I can attract women easily, but I struggle keeping connections long term - is this just modern dating in NYC?
I’m a 27M living in NYC and I’m genuinely confused about something in dating.
I’ve been single for about a year and a half. Before that, I was in two long-term relationships - one for 5.5 years and another for about a year - so I know I’m capable of commitment and building a real relationship.
I take care of myself, I’m social, confident approaching women, go on dates, have hobbies, career goals, good friendships, etc. I’ve been told I’m handsome/good looking, well groomed, smell good, dress well, and women do show interest in me pretty often.
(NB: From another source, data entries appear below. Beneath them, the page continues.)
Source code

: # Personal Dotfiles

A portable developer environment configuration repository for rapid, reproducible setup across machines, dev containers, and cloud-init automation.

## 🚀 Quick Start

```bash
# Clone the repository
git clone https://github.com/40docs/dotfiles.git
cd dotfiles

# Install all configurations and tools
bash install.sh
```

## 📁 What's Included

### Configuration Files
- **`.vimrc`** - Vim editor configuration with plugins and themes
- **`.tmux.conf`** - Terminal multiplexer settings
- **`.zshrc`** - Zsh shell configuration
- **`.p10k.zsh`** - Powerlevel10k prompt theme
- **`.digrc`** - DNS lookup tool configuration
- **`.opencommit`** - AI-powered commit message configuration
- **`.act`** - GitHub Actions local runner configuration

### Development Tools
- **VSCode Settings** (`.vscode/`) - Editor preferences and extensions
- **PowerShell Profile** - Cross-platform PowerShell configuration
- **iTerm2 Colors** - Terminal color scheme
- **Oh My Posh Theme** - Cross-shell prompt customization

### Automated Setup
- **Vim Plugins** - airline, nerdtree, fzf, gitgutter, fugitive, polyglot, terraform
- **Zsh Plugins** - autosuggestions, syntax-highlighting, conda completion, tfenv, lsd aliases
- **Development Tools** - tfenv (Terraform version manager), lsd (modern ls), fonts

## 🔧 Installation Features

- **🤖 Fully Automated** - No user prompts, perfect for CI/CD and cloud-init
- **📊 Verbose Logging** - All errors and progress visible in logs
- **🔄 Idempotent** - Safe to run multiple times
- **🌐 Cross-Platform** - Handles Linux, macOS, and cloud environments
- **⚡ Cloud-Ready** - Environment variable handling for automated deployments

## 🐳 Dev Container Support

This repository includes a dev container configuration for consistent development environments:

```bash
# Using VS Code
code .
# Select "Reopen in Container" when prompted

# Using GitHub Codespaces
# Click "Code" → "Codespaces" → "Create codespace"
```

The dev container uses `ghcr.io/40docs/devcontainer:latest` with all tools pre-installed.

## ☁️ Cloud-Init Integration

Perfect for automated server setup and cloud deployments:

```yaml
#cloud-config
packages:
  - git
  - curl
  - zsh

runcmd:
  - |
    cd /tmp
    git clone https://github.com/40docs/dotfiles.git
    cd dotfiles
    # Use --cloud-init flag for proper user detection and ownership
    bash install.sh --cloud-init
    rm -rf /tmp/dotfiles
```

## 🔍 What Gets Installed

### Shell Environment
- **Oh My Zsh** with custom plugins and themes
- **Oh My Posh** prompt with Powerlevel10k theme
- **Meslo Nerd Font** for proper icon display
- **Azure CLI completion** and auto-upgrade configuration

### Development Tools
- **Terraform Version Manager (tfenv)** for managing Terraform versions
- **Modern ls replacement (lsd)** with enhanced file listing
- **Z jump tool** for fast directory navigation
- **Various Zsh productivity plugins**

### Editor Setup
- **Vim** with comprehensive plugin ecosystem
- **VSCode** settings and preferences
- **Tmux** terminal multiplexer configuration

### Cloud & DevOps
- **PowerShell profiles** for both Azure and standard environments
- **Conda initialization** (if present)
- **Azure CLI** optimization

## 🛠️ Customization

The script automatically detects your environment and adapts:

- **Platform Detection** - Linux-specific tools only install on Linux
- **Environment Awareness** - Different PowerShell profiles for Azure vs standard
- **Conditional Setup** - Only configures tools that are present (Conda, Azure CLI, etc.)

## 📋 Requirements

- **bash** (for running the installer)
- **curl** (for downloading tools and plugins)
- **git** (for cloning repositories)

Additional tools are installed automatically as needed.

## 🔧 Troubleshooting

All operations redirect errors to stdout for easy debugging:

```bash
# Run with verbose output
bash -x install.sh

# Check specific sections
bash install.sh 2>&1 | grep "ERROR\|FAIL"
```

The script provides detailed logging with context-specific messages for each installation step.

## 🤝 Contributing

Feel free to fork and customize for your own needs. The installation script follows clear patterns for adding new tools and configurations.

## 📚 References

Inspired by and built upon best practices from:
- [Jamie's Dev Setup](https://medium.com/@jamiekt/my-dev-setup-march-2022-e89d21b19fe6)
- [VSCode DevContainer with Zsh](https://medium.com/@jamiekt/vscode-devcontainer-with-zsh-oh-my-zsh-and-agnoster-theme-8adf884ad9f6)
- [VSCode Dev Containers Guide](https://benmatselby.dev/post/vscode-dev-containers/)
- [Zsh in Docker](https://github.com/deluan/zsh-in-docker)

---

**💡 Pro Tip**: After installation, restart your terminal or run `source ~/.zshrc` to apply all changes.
I meet women through dating apps and in real life pretty regularly.
The thing is: I don’t struggle attracting women - I struggle keeping connections going long term.
A lot of my dating experiences follow a similar pattern:
strong chemistry
great conversations
fun dates
mutual interest
sometimes intimacy
future plans discussed
then eventually things fade, someone loses interest, communication slows, or things end
Sometimes I lose interest too because I realize we’re not compatible, but a lot of times I genuinely feel confused because things seemed good.
One thing I noticed:
When I was less emotionally invested in dating and would text less/respond slower naturally, women seemed to chase me more and put in more effort. Now that I actually want a healthy long-term relationship and communicate more openly/consistently, things often fade faster.
I’m not love bombing people, rushing relationships, or pretending to be someone I’m not. I’m emotionally expressive but still independent. I enjoy my life single and I’m not desperate for validation. I’m honestly just trying to build something real with the right person.
At this point I genuinely can’t tell:
Is there something wrong I’m doing without realizing it, or is modern dating in a city like NYC just genuinely like this for a lot of people?
And for women specifically: what usually makes a guy go from “fun/exciting person to date” to someone you actually emotionally invest in long term?